My first published article…man, that brings back memories (good and bad). I’d originally pitched an article to Steven for Epic Magic, but a bunch of life issues happened and made that impossible. It was in that crucible that some of my writing habits were formed (write it on my own time being the chief among those) and my “authorial voice” finally stabilized. Still, I made a lot of mistakes in that article (and it’s follow-up – which STILL haven’t been fixed). You can quite literally see how my writing style evolved in leaps in bounds by starting with “It’s Pure Chemistry!” and the first few articles. In fact, I stopped writing an entire year to get my act together. It’s no secret I have a love of alchemy – and not just in RPGs either. I have a genuinely fond interest of the subject and have made a bit of a amateur study of alchemy through the ages. One day maybe I’ll write “GURPS Alchemy.”

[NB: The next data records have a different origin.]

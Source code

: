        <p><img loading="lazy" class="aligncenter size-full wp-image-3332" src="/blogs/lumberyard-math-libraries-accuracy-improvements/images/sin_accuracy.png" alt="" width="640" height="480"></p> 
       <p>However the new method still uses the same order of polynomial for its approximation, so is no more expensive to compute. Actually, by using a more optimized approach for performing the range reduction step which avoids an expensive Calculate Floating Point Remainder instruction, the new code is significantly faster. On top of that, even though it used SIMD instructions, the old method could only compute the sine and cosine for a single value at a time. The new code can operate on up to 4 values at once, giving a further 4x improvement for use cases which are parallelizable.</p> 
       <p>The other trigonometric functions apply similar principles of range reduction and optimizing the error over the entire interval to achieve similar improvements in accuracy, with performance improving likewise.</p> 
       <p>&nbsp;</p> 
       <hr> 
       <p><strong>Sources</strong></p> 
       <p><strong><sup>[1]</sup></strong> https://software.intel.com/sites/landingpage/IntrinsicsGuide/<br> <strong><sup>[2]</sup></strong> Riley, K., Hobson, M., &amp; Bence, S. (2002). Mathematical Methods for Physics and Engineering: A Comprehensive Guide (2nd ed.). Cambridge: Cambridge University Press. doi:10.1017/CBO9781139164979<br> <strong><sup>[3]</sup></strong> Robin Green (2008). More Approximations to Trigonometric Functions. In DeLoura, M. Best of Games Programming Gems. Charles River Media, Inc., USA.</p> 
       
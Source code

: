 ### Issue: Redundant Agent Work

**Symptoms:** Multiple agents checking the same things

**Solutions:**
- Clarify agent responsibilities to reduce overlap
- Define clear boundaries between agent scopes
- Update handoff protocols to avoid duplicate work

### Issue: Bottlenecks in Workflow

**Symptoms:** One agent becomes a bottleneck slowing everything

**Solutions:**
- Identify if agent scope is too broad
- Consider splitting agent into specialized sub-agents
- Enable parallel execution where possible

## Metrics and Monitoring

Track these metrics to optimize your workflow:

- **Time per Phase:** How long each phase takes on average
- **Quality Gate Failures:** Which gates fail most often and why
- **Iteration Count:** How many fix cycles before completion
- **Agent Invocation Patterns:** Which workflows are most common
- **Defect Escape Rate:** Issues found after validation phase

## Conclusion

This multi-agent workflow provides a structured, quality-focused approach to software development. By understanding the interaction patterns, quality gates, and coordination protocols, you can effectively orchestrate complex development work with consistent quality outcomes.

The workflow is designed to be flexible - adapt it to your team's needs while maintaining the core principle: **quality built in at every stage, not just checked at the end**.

So when I decided to write an article about alchemy I knew exactly what I wanted to do. One thing I wanted to try and do was create a flexible system where the GM could design his own potions and by and large have an universal means to create new elixirs. That failed utterly and I had to discard the system I’d written entirely. Instead I decided that if I couldn’t make new potions from scratch I’d do the next best thing and make it so the existing ones could be “hacked.” I think I more or less succeeded there.
Total writing time was a whopping 174 hours, total editing time was 302 hours, and total revision time was a mere 40 hours. A lot of that time was spent hand-wringing and rewriting, something I’ve since learned NOT to do – at least if I want something that can be submitted. This article was also the one where I learned that maybe I should keep excised parts…but only after it had been submitted. A lot of the ideas I had for crafting new elixirs eventually made there way into my article “Bottled Magic.”
Some things that I didn’t cover, but wanted to:
- A potion crafting system that would allow new GMs to create elixirs for their campaign.
- Rules for “internalist alchemists” – characters who could absorb elixirs to use till later.
- A template for “magicologists” – characters who are essentially mage-chemists.
- New spells: “essential elixir” and “duplicate elixir” among them.